中学受験の目的の一つとして、「高校受験で必要な内申書、要は他人からの評価を気にせずに伸び伸びとした中高6年生を送らせてあげたい」を挙げる方は多いと思います。
が、「内申書」を回避できても、小学生のうちから塾のクラスの昇降に過敏にならざるを得ない環境に長期間晒し続けるのは好ましいと言えません。
「伸び伸び」どころか、公立中学に行った場合以上に、他人からの「評価」ばかりを気にする人格が形成されてしまうおそれがあります。
あとは、勉強のやり方。
中学受験によって、常に他から強制されていないと何もできない人格が形成されてしまうというリスクは、何としてでも避けなければなりません。
私見ですが、大学受験の勉強方法なんて自分で決めるべきものだと思っています。どの塾でどの授業を選択しどう勉強するかといった「自分なりの感覚」は、高校受験がない中高一貫校生の方が本来ならば身につけやすいはずです。
ところが、最近では、大学受験も中学受験と同様の重課金を受けて、言われたことを言われた通りにやるのが当たり前と思っている中高一貫校生が増えているようです。
先日、こんな記事が掲載されていました。
https://www.moneypost.jp/1034537
簡単に言えば、2人のお子さんを私立の中高に通わせているのに、2000万円あった年収が半減してしまったという記事です。
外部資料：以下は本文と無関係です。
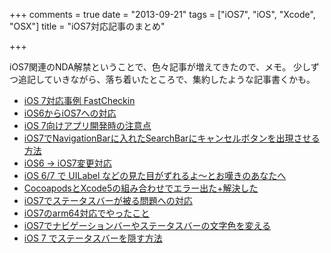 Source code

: +++
comments = true
date = "2013-09-21"
tags = ["iOS7", "iOS", "Xcode", "OSX"]
title = "iOS7対応記事のまとめ"

+++

iOS7関連のNDA解禁ということで、色々記事が増えてきたので、メモ。
少しずつ追記していきながら、落ち着いたところで、集約したような記事書くかも。

- [iOS 7対応事例 FastCheckin](http://koogawa.hateblo.jp/entry/2013/09/19/025424)
- [iOS6からiOS7への対応](http://laboyukai.blogspot.jp/2013/09/ios6ios7.html)
- [iOS 7向けアプリ開発時の注意点](http://skyarts.com/blog/jp/skyarts/?p=29327)
- [iOS7でNavigationBarに入れたSearchBarにキャンセルボタンを出現させる方法](http://qiita.com/monoqlo/items/cfc3aa018a5cb7df0deb)
- [iOS6 -> iOS7変更対応](http://qiita.com/hanapage/items/7d58293f5f7234437d79)
- [iOS 6/7 で UILabel などの見た目がずれるよ〜とお嘆きのあなたへ](http://qiita.com/ne_ko_/items/5da4b2a247e65431c7cf)
- [CocoapodsとXcode5の組み合わせでエラー出た+解決した](http://qiita.com/y_matsuwitter/items/bd41493f098dfa984f2b)
- [iOS7でステータスバーが被る問題への対応](http://d.hatena.ne.jp/Kazzz/20130923/p1)
- [iOS7のarm64対応でやったこと](http://blog.livedoor.jp/tek_nishi/archives/8069300.html)
- [iOS7でナビゲーションバーやステータスバーの文字色を変える](http://qiita.com/yimajo/items/7051af0919b5286aecfe)
- [iOS 7 でステータスバーを隠す方法](http://qiita.com/jazzsasori/items/cbd4650684a4f715e199)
その年収で、子ども二人を私立に通わせるのは大変厳しいというのは分かります。
- 中学受験時は、SAPIX通塾の他に家庭教師もつけていた
- 今現在、御三家に通学している上の息子は、東大進学塾にも通塾し、家庭教師もつけている
- 「課金」に頼りすぎると親の年収が減った時にリスクが大きいので、やり過ぎはやめましょう
というよりは、
- 中学受験、そして中高6年間を通じ、自ら試行錯誤して勉強方法を編み出せる環境を提供することが大事 (手段を選ばずに偏差値が高い中学に入れることを第一義とするのは、必ずしも正しいとは限らない)
という話だと思うのです。
- 両親ともに東大出身で父親は外資系勤務、世帯年収は2000万円超で、港区内のセレブマンションに在住。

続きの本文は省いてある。